- **RECORDS PROVIDED**:
------------------------------

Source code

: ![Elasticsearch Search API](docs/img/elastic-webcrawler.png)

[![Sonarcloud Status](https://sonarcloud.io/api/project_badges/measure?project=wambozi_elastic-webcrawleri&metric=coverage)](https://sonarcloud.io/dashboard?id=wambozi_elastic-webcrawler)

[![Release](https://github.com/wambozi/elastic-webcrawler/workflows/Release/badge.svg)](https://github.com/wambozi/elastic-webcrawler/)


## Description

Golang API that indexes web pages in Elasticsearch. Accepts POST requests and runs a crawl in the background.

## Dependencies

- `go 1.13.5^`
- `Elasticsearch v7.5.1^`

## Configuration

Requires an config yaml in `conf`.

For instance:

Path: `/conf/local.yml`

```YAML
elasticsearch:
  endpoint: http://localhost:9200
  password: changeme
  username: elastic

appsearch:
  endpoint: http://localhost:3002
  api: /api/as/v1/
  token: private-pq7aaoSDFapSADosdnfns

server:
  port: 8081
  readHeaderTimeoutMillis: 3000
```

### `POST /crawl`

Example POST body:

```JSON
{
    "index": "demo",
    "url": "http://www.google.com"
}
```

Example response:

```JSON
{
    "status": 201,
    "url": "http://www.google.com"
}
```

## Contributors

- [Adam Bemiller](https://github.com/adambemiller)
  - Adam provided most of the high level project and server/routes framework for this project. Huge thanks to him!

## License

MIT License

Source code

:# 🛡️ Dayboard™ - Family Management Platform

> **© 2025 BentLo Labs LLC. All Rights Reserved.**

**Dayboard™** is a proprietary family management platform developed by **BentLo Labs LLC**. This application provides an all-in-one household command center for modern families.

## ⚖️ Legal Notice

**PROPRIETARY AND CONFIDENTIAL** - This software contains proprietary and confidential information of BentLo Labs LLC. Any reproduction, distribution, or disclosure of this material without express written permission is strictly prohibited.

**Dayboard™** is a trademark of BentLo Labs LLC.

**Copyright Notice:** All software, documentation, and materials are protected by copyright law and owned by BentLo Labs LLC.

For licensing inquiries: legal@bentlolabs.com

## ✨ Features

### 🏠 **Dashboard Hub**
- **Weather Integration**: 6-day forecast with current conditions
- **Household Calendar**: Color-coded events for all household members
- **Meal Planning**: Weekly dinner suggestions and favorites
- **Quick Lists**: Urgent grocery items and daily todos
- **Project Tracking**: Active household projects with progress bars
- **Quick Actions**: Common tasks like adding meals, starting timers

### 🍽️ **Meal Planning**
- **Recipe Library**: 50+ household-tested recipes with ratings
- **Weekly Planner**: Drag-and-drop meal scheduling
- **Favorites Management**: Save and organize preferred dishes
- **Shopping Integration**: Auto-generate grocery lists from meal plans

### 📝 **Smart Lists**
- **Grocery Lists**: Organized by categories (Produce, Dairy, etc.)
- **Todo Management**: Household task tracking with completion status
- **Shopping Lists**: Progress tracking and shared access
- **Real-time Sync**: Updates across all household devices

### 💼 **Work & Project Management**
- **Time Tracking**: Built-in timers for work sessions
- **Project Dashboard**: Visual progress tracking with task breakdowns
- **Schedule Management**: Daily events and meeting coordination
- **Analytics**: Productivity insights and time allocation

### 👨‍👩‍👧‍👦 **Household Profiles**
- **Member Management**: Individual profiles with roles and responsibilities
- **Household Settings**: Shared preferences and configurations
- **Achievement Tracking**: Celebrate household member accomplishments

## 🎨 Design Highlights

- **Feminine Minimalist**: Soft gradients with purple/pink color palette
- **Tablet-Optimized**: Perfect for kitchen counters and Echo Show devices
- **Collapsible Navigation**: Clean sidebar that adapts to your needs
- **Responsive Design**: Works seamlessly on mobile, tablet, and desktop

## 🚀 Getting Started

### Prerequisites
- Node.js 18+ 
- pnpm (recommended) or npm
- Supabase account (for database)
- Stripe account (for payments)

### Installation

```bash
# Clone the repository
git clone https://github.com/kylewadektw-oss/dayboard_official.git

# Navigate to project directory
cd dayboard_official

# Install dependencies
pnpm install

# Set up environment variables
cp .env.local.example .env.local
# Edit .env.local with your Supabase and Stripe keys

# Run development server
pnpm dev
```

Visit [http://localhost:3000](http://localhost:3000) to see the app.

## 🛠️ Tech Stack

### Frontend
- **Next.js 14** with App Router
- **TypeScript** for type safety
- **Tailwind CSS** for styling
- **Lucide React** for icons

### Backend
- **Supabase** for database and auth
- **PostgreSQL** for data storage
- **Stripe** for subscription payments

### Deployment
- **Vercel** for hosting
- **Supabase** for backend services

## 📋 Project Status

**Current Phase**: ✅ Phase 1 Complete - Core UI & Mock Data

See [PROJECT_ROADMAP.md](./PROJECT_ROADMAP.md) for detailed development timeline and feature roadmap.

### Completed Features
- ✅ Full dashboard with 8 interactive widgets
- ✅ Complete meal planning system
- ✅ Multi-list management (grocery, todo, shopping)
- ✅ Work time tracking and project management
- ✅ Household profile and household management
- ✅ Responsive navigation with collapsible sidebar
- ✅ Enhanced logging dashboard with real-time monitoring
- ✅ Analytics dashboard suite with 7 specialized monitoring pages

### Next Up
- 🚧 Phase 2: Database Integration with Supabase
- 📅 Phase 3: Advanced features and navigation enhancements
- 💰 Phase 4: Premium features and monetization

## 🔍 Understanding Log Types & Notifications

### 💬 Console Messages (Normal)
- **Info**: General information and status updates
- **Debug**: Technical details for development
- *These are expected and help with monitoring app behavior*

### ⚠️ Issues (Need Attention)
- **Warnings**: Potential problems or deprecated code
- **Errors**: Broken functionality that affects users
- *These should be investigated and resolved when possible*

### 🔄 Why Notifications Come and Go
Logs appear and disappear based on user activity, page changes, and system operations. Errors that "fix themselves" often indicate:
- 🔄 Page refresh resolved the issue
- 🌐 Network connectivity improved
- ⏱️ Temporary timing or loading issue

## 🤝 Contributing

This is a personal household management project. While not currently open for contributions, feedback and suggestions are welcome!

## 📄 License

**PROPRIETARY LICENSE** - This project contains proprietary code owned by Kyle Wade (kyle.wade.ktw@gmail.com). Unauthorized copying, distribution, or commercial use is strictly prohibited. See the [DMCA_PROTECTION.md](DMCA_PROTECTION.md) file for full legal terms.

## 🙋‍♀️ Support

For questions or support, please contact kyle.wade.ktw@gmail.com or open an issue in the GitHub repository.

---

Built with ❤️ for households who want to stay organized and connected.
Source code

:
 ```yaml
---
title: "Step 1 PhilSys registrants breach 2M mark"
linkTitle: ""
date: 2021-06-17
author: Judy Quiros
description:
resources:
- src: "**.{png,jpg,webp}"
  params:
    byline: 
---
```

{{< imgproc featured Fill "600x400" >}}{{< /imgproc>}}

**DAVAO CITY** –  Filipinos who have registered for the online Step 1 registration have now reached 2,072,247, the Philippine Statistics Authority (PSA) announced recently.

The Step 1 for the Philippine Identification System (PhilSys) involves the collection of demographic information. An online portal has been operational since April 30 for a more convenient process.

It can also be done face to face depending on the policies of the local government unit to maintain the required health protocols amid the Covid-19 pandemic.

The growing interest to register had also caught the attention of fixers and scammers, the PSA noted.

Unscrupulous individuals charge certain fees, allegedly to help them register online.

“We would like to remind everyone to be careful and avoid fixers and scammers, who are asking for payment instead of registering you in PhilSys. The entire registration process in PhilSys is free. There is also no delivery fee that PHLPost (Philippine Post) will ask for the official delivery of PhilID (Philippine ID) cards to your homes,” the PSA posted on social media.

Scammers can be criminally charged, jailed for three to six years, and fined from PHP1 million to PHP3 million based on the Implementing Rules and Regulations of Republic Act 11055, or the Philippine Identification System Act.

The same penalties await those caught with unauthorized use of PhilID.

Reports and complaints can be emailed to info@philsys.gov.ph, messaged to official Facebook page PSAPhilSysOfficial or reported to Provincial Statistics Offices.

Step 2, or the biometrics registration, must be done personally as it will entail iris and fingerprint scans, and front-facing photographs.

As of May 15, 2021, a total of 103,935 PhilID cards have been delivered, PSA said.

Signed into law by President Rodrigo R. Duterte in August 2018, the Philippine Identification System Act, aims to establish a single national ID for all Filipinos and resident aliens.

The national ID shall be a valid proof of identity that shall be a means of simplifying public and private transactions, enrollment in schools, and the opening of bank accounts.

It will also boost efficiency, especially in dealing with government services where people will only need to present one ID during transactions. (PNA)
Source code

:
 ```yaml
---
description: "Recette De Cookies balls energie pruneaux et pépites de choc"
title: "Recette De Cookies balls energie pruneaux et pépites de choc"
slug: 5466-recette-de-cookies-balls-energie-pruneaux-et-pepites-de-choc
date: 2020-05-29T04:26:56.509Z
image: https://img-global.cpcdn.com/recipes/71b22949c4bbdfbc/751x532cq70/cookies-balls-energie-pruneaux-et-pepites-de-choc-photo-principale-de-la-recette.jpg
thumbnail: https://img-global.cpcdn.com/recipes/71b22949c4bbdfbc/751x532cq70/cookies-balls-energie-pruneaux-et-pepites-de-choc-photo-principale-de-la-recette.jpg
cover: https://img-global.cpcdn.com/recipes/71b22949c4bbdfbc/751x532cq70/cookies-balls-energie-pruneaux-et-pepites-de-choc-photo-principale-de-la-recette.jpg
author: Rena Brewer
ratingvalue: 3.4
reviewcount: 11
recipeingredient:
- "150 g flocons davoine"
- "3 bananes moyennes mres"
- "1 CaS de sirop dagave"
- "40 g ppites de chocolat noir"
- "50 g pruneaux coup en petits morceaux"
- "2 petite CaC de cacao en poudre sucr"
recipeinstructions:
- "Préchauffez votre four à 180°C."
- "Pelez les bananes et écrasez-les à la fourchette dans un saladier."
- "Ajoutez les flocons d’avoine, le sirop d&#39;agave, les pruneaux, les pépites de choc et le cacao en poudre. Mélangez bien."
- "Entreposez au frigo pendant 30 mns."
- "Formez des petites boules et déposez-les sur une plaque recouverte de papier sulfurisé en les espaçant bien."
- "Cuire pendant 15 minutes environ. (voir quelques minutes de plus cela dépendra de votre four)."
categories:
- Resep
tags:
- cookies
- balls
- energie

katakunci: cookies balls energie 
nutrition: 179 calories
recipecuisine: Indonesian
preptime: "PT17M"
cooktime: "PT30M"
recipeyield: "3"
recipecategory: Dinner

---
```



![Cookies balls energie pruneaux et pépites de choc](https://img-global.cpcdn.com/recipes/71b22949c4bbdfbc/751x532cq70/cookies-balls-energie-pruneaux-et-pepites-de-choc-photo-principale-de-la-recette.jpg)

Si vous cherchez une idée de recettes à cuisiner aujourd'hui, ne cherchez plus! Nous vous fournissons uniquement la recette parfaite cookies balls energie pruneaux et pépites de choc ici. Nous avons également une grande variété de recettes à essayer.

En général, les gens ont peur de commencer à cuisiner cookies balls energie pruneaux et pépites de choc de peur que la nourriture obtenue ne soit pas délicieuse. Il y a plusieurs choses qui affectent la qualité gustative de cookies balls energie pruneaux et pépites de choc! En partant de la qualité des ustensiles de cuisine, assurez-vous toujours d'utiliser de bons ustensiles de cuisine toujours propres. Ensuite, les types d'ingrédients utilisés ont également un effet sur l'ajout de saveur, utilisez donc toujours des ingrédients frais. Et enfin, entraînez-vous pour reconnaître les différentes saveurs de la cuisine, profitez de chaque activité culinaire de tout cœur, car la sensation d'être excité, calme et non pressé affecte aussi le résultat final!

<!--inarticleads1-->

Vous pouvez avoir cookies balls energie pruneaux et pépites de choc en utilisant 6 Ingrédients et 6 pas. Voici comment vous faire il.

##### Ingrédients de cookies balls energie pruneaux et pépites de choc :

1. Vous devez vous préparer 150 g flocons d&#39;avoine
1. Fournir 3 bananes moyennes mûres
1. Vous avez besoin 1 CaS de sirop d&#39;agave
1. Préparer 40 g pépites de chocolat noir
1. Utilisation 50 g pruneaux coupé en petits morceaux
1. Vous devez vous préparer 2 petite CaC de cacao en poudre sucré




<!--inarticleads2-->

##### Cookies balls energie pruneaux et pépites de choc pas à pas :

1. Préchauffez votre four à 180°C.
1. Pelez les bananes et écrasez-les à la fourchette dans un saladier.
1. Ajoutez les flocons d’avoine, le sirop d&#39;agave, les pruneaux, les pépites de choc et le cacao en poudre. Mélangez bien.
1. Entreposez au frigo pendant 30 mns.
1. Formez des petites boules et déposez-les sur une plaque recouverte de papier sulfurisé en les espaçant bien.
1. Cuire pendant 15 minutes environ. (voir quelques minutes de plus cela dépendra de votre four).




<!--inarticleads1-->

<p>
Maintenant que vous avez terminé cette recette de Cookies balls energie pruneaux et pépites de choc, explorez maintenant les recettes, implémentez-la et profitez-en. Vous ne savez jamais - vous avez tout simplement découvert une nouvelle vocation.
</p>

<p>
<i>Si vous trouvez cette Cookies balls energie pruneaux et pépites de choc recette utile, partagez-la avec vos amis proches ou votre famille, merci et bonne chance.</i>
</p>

------------------------------

Count, in the listing, each line that holds the string "private", then give the count and nothing else.

- **RESULT BELOW**:
2